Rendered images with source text
================

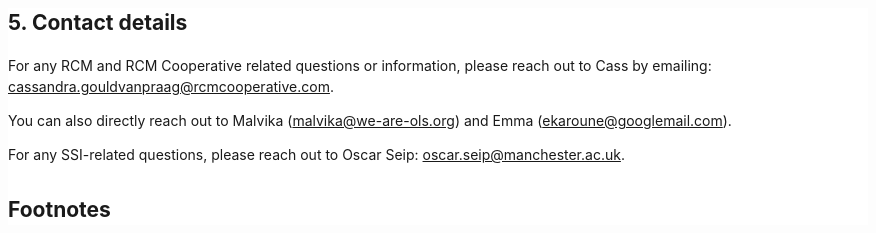 


## 5. Contact details

For any RCM and RCM Cooperative related questions or information, please reach out to Cass by emailing: [cassandra.gouldvanpraag@rcmcooperative.com](mailto:cassandra.gouldvanpraag@rcmcooperative.com). 

You can also directly reach out to Malvika ([malvika@we-are-ols.org](mailto:malvika@we-are-ols.org)) and Emma ([ekaroune@googlemail.com](mailto:ekaroune@googlemail.com)).

For any SSI-related questions, please reach out to Oscar Seip: [oscar.seip@manchester.ac.uk](mailto:oscar.seip@manchester.ac.uk). 


## Footnotes

[^clinic-update]: This was added for clinic 2, to guide some norms for bevahiour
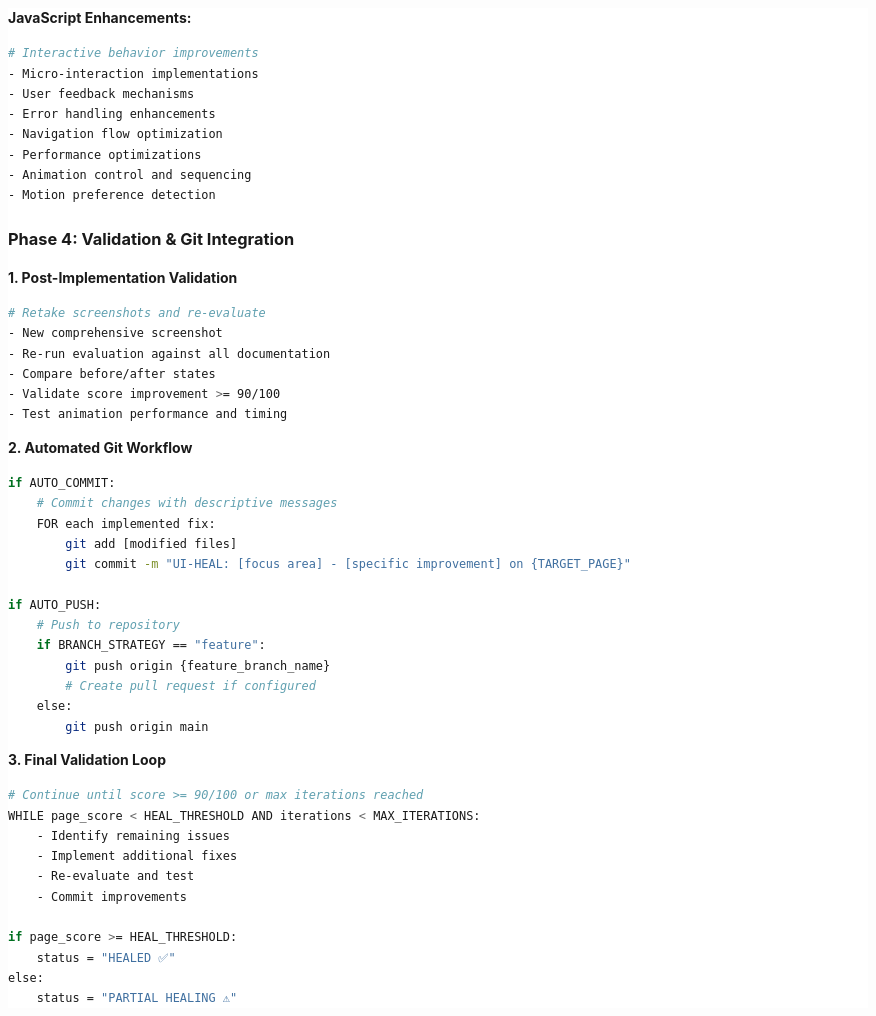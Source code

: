 **JavaScript Enhancements:**
```bash
# Interactive behavior improvements
- Micro-interaction implementations
- User feedback mechanisms
- Error handling enhancements
- Navigation flow optimization
- Performance optimizations
- Animation control and sequencing
- Motion preference detection
```

### Phase 4: Validation & Git Integration

**1. Post-Implementation Validation**
```bash
# Retake screenshots and re-evaluate
- New comprehensive screenshot
- Re-run evaluation against all documentation
- Compare before/after states
- Validate score improvement >= 90/100
- Test animation performance and timing
```

**2. Automated Git Workflow**
```bash
if AUTO_COMMIT:
    # Commit changes with descriptive messages
    FOR each implemented fix:
        git add [modified files]
        git commit -m "UI-HEAL: [focus area] - [specific improvement] on {TARGET_PAGE}"

if AUTO_PUSH:
    # Push to repository
    if BRANCH_STRATEGY == "feature":
        git push origin {feature_branch_name}
        # Create pull request if configured
    else:
        git push origin main
```

**3. Final Validation Loop**
```bash
# Continue until score >= 90/100 or max iterations reached
WHILE page_score < HEAL_THRESHOLD AND iterations < MAX_ITERATIONS:
    - Identify remaining issues
    - Implement additional fixes
    - Re-evaluate and test
    - Commit improvements
    
if page_score >= HEAL_THRESHOLD:
    status = "HEALED ✅"
else:
    status = "PARTIAL HEALING ⚠️"
```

================

Problem details:
For this exercise, return every line from the data that holds the string "iterations".

Written response:
# Continue until score >= 90/100 or max iterations reached
WHILE page_score < HEAL_THRESHOLD AND iterations < MAX_ITERATIONS:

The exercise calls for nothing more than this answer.